Stored data
========================

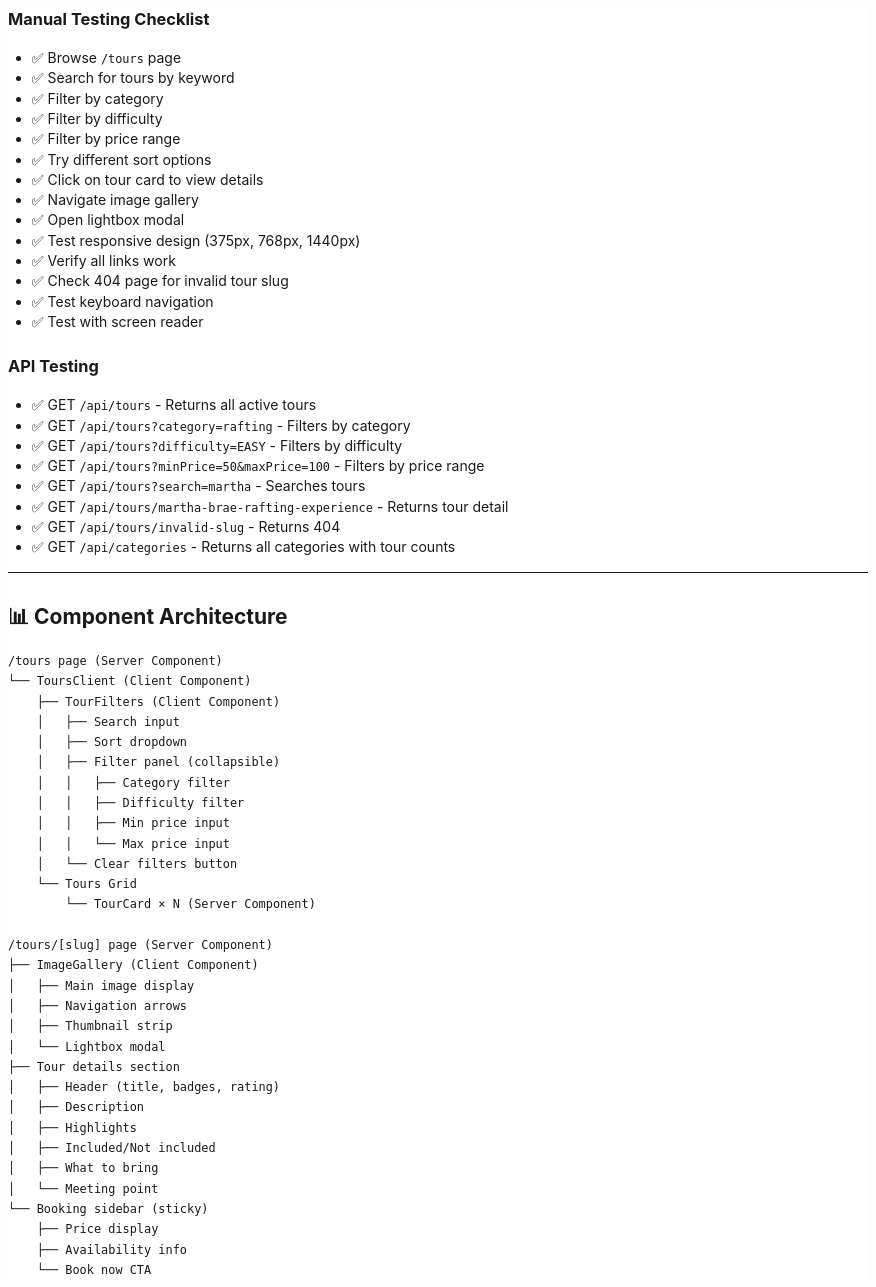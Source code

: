 ### Manual Testing Checklist
- ✅ Browse `/tours` page
- ✅ Search for tours by keyword
- ✅ Filter by category
- ✅ Filter by difficulty
- ✅ Filter by price range
- ✅ Try different sort options
- ✅ Click on tour card to view details
- ✅ Navigate image gallery
- ✅ Open lightbox modal
- ✅ Test responsive design (375px, 768px, 1440px)
- ✅ Verify all links work
- ✅ Check 404 page for invalid tour slug
- ✅ Test keyboard navigation
- ✅ Test with screen reader

### API Testing
- ✅ GET `/api/tours` - Returns all active tours
- ✅ GET `/api/tours?category=rafting` - Filters by category
- ✅ GET `/api/tours?difficulty=EASY` - Filters by difficulty
- ✅ GET `/api/tours?minPrice=50&maxPrice=100` - Filters by price range
- ✅ GET `/api/tours?search=martha` - Searches tours
- ✅ GET `/api/tours/martha-brae-rafting-experience` - Returns tour detail
- ✅ GET `/api/tours/invalid-slug` - Returns 404
- ✅ GET `/api/categories` - Returns all categories with tour counts

---

## 📊 Component Architecture

```
/tours page (Server Component)
└── ToursClient (Client Component)
    ├── TourFilters (Client Component)
    │   ├── Search input
    │   ├── Sort dropdown
    │   ├── Filter panel (collapsible)
    │   │   ├── Category filter
    │   │   ├── Difficulty filter
    │   │   ├── Min price input
    │   │   └── Max price input
    │   └── Clear filters button
    └── Tours Grid
        └── TourCard × N (Server Component)

/tours/[slug] page (Server Component)
├── ImageGallery (Client Component)
│   ├── Main image display
│   ├── Navigation arrows
│   ├── Thumbnail strip
│   └── Lightbox modal
├── Tour details section
│   ├── Header (title, badges, rating)
│   ├── Description
│   ├── Highlights
│   ├── Included/Not included
│   ├── What to bring
│   └── Meeting point
└── Booking sidebar (sticky)
    ├── Price display
    ├── Availability info
    └── Book now CTA
```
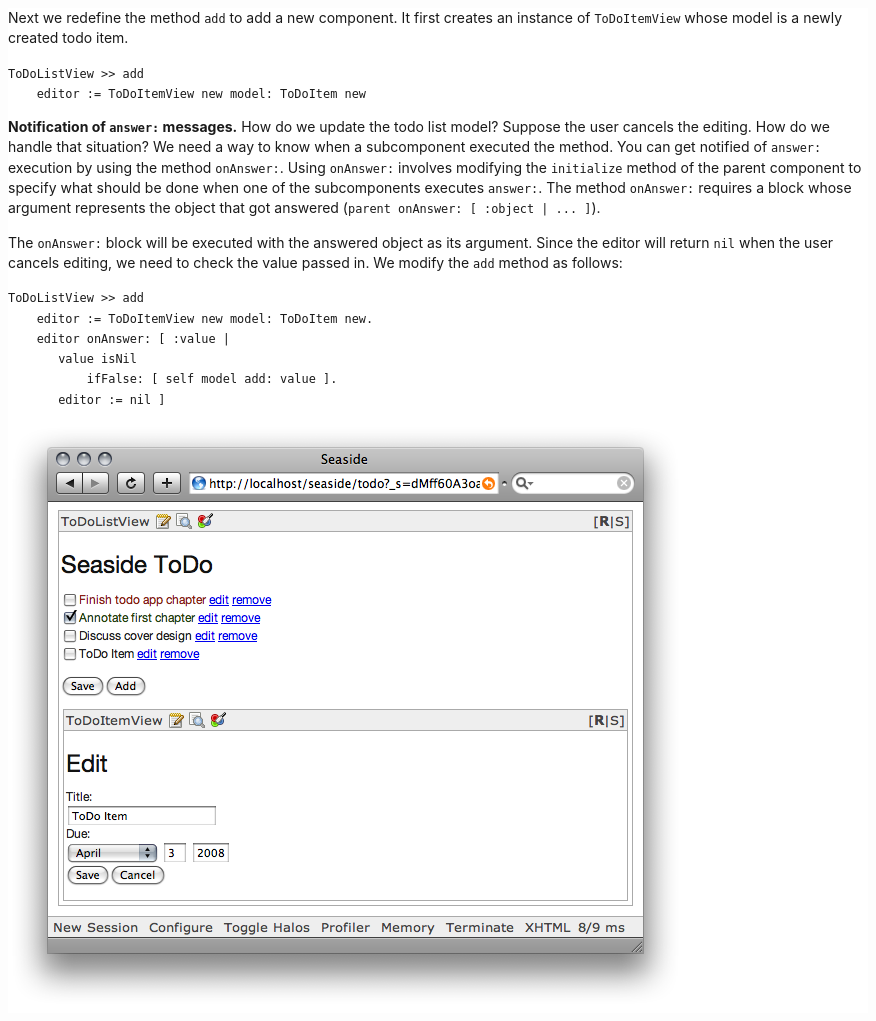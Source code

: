 
Next we redefine the method `add` to add a new component. It first creates an instance of `ToDoItemView` whose model is a newly created todo item.

```
ToDoListView >> add
    editor := ToDoItemView new model: ToDoItem new
```



**Notification of `answer:` messages.**
How do we update the todo list model?  Suppose the user cancels the editing. How do we handle that situation?  We need a way to know when a subcomponent executed the method. You can get notified of `answer:` execution by using the method `onAnswer:`. Using `onAnswer:` involves modifying the `initialize` method of the parent component to specify what should be done when one of the subcomponents executes `answer:`. The method `onAnswer:` requires a block whose argument represents the object that got answered (`parent onAnswer: [ :object | ... ]`).

The `onAnswer:` block will be executed with the answered object as its argument. Since the editor will return `nil` when the user cancels editing, we need to check the value passed in. We modify the `add` method as follows:

```
ToDoListView >> add
    editor := ToDoItemView new model: ToDoItem new.
    editor onAnswer: [ :value |
       value isNil
           ifFalse: [ self model add: value ].
       editor := nil ]
```

   
 ![Our final todo App. %width=70&anchor=fig:todoFinal](figures/todoFinal.png)
 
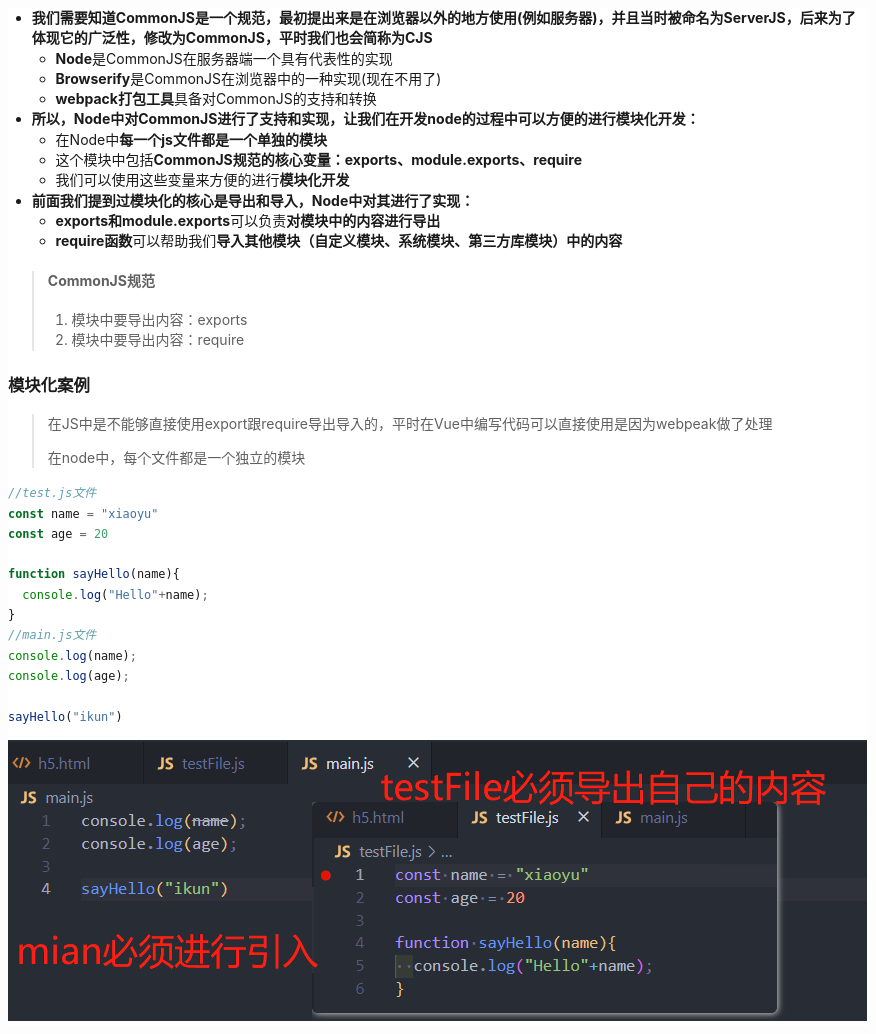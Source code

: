 - **我们需要知道CommonJS是一个规范，最初提出来是在浏览器以外的地方使用(例如服务器)，并且当时被命名为ServerJS，后来为了体现它的广泛性，修改为CommonJS，平时我们也会简称为CJS**
  - **Node**是CommonJS在服务器端一个具有代表性的实现
  - **Browserify**是CommonJS在浏览器中的一种实现(现在不用了)
  - **webpack打包工具**具备对CommonJS的支持和转换
- **所以，Node中对CommonJS进行了支持和实现，让我们在开发node的过程中可以方便的进行模块化开发：**
  - 在Node中**每一个js文件都是一个单独的模块**
  - 这个模块中包括**CommonJS规范的核心变量：exports、module.exports、require**
  -  我们可以使用这些变量来方便的进行**模块化开发**
- **前面我们提到过模块化的核心是导出和导入，Node中对其进行了实现：**
  - **exports和module.exports**可以负责**对模块中的内容进行导出**
  - **require函数**可以帮助我们**导入其他模块（自定义模块、系统模块、第三方库模块）中的内容**

> #### CommonJS规范
>
> 1. 模块中要导出内容：exports
> 2. 模块中要导出内容：require

### 模块化案例

> 在JS中是不能够直接使用export跟require导出导入的，平时在Vue中编写代码可以直接使用是因为webpeak做了处理
>
> 在node中，每个文件都是一个独立的模块

```javascript
//test.js文件
const name = "xiaoyu"
const age = 20

function sayHello(name){
  console.log("Hello"+name);
}
//main.js文件
console.log(name);
console.log(age);

sayHello("ikun")
```

![image-20230215062234160](./node_webpack_git_image\image-20230215062234160.png)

========================

[Directions for this task]
The line above containing "- ✅ Verify all links work", the line containing "Filters by difficulty", and every line between them are to be transcribed exactly; no other line is wanted.

[Expected output]
- ✅ Verify all links work
- ✅ Check 404 page for invalid tour slug
- ✅ Test keyboard navigation
- ✅ Test with screen reader

### API Testing
- ✅ GET `/api/tours` - Returns all active tours
- ✅ GET `/api/tours?category=rafting` - Filters by category
- ✅ GET `/api/tours?difficulty=EASY` - Filters by difficulty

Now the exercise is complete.